Exercise -> In the entries that follow, the lines from the one with "第二节　前瞻谋划未来产业" through the one with "第一节　推动生产性服务业融合化发展" are the ones to write out, exactly and with both ends included. Nothing else should appear.

Supplied data ->
▼▼▼

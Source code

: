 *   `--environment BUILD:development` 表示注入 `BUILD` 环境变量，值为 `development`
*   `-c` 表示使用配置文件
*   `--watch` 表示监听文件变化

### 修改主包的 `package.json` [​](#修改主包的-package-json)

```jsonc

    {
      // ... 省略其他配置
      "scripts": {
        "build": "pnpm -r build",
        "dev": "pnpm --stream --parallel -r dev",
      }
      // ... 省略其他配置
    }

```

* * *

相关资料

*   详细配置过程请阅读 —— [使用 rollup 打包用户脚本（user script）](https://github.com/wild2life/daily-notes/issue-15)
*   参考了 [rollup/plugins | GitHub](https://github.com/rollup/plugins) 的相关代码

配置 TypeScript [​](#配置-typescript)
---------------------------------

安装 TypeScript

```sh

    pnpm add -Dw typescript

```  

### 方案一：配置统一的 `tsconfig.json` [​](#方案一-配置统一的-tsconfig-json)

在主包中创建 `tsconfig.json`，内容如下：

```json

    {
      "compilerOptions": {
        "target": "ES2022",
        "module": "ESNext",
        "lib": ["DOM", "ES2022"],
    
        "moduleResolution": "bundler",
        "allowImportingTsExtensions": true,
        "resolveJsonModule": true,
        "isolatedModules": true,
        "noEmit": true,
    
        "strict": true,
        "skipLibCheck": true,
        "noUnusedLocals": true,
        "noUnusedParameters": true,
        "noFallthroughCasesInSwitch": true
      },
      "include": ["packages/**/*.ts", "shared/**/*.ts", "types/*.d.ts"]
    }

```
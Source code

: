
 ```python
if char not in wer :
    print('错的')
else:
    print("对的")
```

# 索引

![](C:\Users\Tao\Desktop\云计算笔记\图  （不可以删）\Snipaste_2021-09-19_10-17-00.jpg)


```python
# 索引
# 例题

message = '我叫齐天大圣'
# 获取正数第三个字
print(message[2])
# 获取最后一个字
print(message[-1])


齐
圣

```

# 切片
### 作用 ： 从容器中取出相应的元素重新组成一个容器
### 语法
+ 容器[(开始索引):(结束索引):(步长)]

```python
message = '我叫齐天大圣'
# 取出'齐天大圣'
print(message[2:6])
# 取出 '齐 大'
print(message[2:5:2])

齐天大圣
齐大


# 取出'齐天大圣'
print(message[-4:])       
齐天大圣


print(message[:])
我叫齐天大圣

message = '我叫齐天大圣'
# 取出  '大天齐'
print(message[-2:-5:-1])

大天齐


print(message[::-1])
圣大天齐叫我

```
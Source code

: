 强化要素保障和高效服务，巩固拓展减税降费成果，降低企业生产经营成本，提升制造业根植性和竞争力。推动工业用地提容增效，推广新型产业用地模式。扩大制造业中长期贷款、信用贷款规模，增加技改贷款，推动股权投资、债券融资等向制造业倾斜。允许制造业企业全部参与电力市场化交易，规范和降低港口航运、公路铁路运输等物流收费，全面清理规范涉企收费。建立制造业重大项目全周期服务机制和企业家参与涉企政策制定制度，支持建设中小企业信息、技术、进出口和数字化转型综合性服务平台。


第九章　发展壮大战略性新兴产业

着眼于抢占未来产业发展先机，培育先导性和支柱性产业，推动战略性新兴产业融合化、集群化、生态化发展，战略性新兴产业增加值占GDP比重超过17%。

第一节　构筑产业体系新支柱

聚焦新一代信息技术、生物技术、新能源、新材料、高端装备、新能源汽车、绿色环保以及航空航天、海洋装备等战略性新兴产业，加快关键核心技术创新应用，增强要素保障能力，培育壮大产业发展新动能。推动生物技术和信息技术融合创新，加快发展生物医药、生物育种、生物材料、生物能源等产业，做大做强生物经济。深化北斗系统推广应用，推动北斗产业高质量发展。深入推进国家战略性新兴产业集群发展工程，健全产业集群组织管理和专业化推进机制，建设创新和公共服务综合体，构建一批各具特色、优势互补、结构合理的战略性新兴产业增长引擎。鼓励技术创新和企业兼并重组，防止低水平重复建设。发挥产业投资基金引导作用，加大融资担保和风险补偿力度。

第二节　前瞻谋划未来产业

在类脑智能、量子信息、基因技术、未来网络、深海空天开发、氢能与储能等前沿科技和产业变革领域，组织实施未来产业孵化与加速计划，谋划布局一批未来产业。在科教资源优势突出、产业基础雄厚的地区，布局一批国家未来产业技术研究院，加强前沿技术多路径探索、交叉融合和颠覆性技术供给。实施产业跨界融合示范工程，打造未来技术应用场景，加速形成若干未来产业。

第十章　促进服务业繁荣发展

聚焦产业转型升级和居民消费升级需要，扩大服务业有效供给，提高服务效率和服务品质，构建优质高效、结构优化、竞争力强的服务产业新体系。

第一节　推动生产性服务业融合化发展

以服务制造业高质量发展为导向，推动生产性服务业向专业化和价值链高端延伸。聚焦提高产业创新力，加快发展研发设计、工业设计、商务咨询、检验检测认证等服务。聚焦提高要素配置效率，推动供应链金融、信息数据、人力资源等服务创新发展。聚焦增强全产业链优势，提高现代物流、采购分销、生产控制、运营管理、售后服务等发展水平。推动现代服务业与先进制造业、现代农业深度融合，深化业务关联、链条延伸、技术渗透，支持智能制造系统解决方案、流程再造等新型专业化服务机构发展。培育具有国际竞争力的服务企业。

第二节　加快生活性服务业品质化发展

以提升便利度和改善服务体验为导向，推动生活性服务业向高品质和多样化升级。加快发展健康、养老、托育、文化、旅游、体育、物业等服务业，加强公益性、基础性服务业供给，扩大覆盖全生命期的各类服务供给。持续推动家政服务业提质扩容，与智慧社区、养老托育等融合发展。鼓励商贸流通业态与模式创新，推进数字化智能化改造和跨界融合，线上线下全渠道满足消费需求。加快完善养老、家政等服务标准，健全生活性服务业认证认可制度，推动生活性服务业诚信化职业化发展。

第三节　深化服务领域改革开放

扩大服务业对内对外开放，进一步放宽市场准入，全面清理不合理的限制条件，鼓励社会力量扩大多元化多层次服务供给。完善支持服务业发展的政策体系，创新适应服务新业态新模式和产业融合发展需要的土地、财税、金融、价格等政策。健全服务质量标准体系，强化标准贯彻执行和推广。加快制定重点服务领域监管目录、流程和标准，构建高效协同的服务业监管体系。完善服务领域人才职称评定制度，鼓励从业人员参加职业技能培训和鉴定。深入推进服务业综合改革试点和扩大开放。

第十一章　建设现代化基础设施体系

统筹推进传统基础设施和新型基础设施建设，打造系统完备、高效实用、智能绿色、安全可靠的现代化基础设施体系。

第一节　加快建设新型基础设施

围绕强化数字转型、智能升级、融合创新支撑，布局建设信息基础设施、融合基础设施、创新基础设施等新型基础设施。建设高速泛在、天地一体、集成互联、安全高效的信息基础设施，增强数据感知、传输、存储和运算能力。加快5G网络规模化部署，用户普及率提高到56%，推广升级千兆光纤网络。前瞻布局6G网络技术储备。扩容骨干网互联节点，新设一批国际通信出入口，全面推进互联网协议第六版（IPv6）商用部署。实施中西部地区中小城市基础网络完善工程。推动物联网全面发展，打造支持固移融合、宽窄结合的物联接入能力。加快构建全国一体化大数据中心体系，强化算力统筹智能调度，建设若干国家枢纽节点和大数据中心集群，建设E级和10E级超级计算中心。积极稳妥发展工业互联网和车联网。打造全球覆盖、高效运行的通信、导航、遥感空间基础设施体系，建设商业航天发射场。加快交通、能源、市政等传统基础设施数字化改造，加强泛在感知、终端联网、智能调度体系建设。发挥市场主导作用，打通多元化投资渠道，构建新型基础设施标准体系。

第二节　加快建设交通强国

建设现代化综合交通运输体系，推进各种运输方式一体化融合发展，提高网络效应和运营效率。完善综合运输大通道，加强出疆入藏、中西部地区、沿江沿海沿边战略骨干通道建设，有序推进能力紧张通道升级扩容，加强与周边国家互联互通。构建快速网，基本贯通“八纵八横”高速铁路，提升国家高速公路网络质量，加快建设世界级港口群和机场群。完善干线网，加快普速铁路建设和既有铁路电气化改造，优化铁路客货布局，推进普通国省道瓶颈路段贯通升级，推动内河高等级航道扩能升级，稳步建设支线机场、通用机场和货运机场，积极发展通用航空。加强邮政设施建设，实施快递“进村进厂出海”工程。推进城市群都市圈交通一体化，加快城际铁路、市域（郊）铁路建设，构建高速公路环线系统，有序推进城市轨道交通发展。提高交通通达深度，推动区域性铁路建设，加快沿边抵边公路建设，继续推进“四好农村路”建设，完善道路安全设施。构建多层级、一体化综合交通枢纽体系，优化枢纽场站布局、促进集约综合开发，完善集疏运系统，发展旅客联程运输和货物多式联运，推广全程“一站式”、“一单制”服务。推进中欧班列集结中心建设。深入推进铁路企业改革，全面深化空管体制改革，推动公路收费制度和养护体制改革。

▲▲▲

Expected answer ->
第二节　前瞻谋划未来产业

在类脑智能、量子信息、基因技术、未来网络、深海空天开发、氢能与储能等前沿科技和产业变革领域，组织实施未来产业孵化与加速计划，谋划布局一批未来产业。在科教资源优势突出、产业基础雄厚的地区，布局一批国家未来产业技术研究院，加强前沿技术多路径探索、交叉融合和颠覆性技术供给。实施产业跨界融合示范工程，打造未来技术应用场景，加速形成若干未来产业。

第十章　促进服务业繁荣发展

聚焦产业转型升级和居民消费升级需要，扩大服务业有效供给，提高服务效率和服务品质，构建优质高效、结构优化、竞争力强的服务产业新体系。

第一节　推动生产性服务业融合化发展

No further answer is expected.